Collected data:
_ _ _
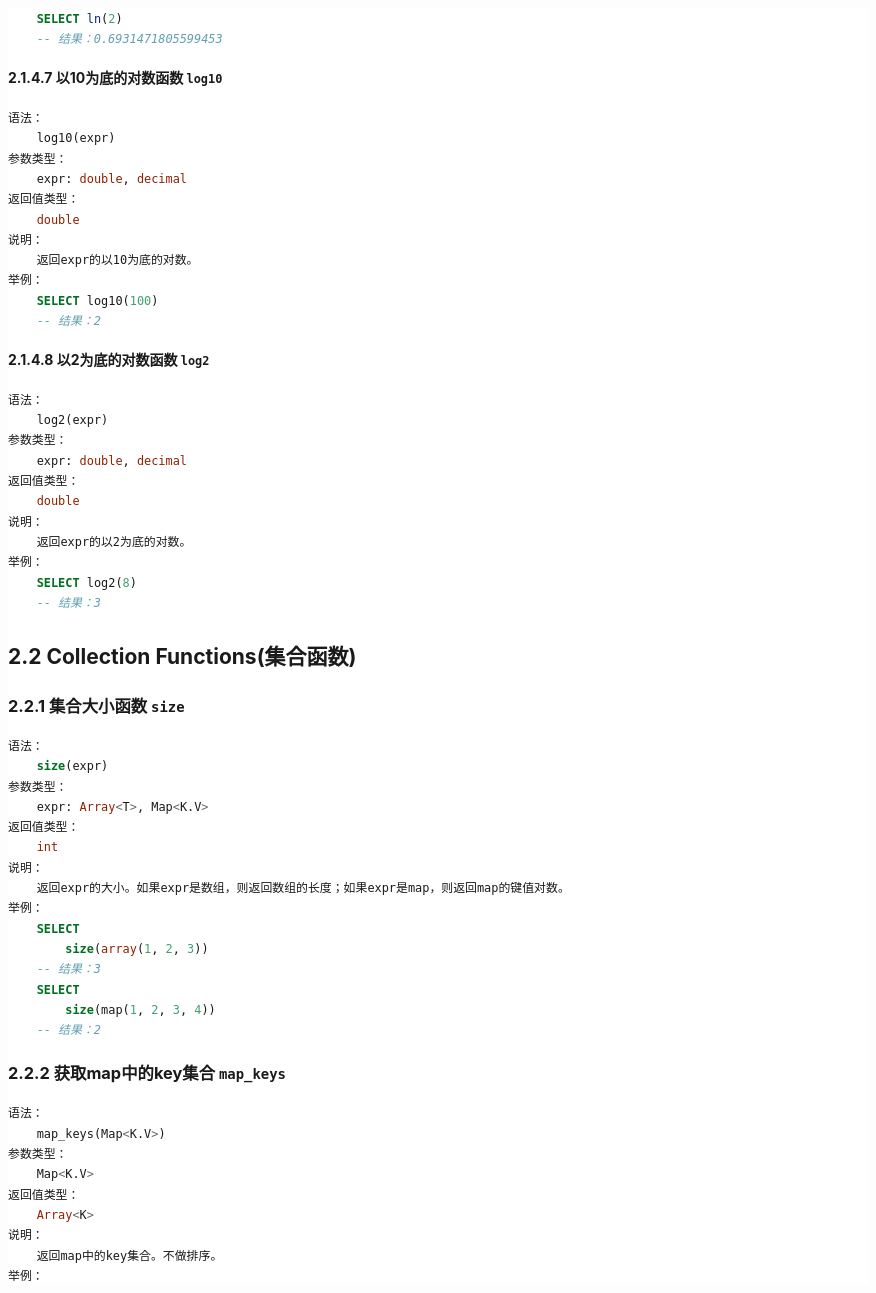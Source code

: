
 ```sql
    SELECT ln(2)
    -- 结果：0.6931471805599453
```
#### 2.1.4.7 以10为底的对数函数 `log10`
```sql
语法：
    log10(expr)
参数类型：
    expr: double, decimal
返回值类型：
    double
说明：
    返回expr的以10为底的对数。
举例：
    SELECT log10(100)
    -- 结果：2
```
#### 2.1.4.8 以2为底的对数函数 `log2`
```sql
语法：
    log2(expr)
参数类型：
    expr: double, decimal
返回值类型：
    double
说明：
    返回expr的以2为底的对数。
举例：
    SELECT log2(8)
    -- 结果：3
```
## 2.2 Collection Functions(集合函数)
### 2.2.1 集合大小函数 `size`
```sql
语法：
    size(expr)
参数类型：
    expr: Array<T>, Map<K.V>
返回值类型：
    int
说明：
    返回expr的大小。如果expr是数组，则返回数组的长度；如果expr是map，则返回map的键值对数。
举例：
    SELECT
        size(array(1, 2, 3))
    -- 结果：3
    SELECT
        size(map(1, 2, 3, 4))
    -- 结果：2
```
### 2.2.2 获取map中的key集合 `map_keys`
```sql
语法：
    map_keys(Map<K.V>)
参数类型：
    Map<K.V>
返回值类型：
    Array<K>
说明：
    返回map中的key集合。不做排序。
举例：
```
_ _ _
### Exercise brief
The response should repeat every entry above exactly and include none of the pictures.

### Response area
Source code

:
 ```sql
    SELECT ln(2)
    -- 结果：0.6931471805599453
```
#### 2.1.4.7 以10为底的对数函数 `log10`
```sql
语法：
    log10(expr)
参数类型：
    expr: double, decimal
返回值类型：
    double
说明：
    返回expr的以10为底的对数。
举例：
    SELECT log10(100)
    -- 结果：2
```
#### 2.1.4.8 以2为底的对数函数 `log2`
```sql
语法：
    log2(expr)
参数类型：
    expr: double, decimal
返回值类型：
    double
说明：
    返回expr的以2为底的对数。
举例：
    SELECT log2(8)
    -- 结果：3
```
## 2.2 Collection Functions(集合函数)
### 2.2.1 集合大小函数 `size`
```sql
语法：
    size(expr)
参数类型：
    expr: Array<T>, Map<K.V>
返回值类型：
    int
说明：
    返回expr的大小。如果expr是数组，则返回数组的长度；如果expr是map，则返回map的键值对数。
举例：
    SELECT
        size(array(1, 2, 3))
    -- 结果：3
    SELECT
        size(map(1, 2, 3, 4))
    -- 结果：2
```
### 2.2.2 获取map中的key集合 `map_keys`
```sql
语法：
    map_keys(Map<K.V>)
参数类型：
    Map<K.V>
返回值类型：
    Array<K>
说明：
    返回map中的key集合。不做排序。
举例：
```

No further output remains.